Content starts

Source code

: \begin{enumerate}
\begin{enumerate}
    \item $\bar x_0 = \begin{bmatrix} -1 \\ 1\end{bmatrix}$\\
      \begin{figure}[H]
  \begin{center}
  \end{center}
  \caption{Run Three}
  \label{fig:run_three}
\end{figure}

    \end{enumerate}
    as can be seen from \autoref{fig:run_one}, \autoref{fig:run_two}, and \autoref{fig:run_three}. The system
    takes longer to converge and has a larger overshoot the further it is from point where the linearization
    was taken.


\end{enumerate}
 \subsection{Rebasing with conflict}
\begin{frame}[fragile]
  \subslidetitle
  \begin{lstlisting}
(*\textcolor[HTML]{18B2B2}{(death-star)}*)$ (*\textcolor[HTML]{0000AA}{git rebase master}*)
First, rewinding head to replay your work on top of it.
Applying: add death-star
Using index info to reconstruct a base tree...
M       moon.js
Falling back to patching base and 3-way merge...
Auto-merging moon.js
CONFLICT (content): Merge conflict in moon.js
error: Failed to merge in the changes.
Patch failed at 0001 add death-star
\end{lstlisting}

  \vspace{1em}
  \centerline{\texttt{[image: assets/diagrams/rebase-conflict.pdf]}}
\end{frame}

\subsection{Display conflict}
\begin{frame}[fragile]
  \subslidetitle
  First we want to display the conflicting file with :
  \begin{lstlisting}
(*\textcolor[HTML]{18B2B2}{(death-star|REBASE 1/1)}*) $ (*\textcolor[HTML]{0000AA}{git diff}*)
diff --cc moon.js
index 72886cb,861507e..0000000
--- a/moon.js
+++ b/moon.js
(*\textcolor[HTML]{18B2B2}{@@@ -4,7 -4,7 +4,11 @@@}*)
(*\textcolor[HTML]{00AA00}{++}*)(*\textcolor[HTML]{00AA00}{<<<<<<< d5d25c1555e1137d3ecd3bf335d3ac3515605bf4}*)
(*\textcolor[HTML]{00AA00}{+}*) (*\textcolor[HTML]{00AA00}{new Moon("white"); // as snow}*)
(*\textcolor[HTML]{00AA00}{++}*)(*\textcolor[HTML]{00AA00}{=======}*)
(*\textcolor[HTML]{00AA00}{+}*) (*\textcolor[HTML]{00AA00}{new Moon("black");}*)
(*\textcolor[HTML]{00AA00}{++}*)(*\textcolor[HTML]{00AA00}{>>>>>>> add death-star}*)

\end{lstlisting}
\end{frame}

Content ends

GOAL OF THE EXERCISE — Using the material above, retype every line without altering it.

ANSWER FOR THIS EXERCISE —
Source code

: \begin{enumerate}
\begin{enumerate}
    \item $\bar x_0 = \begin{bmatrix} -1 \\ 1\end{bmatrix}$\\
      \begin{figure}[H]
  \begin{center}
  \end{center}
  \caption{Run Three}
  \label{fig:run_three}
\end{figure}

    \end{enumerate}
    as can be seen from \autoref{fig:run_one}, \autoref{fig:run_two}, and \autoref{fig:run_three}. The system
    takes longer to converge and has a larger overshoot the further it is from point where the linearization
    was taken.


\end{enumerate}
 \subsection{Rebasing with conflict}
\begin{frame}[fragile]
  \subslidetitle
  \begin{lstlisting}
(*\textcolor[HTML]{18B2B2}{(death-star)}*)$ (*\textcolor[HTML]{0000AA}{git rebase master}*)
First, rewinding head to replay your work on top of it.
Applying: add death-star
Using index info to reconstruct a base tree...
M       moon.js
Falling back to patching base and 3-way merge...
Auto-merging moon.js
CONFLICT (content): Merge conflict in moon.js
error: Failed to merge in the changes.
Patch failed at 0001 add death-star
\end{lstlisting}

  \vspace{1em}
  \centerline{\texttt{[image: assets/diagrams/rebase-conflict.pdf]}}
\end{frame}

\subsection{Display conflict}
\begin{frame}[fragile]
  \subslidetitle
  First we want to display the conflicting file with :
  \begin{lstlisting}
(*\textcolor[HTML]{18B2B2}{(death-star|REBASE 1/1)}*) $ (*\textcolor[HTML]{0000AA}{git diff}*)
diff --cc moon.js
index 72886cb,861507e..0000000
--- a/moon.js
+++ b/moon.js
(*\textcolor[HTML]{18B2B2}{@@@ -4,7 -4,7 +4,11 @@@}*)
(*\textcolor[HTML]{00AA00}{++}*)(*\textcolor[HTML]{00AA00}{<<<<<<< d5d25c1555e1137d3ecd3bf335d3ac3515605bf4}*)
(*\textcolor[HTML]{00AA00}{+}*) (*\textcolor[HTML]{00AA00}{new Moon("white"); // as snow}*)
(*\textcolor[HTML]{00AA00}{++}*)(*\textcolor[HTML]{00AA00}{=======}*)
(*\textcolor[HTML]{00AA00}{+}*) (*\textcolor[HTML]{00AA00}{new Moon("black");}*)
(*\textcolor[HTML]{00AA00}{++}*)(*\textcolor[HTML]{00AA00}{>>>>>>> add death-star}*)

\end{lstlisting}
\end{frame}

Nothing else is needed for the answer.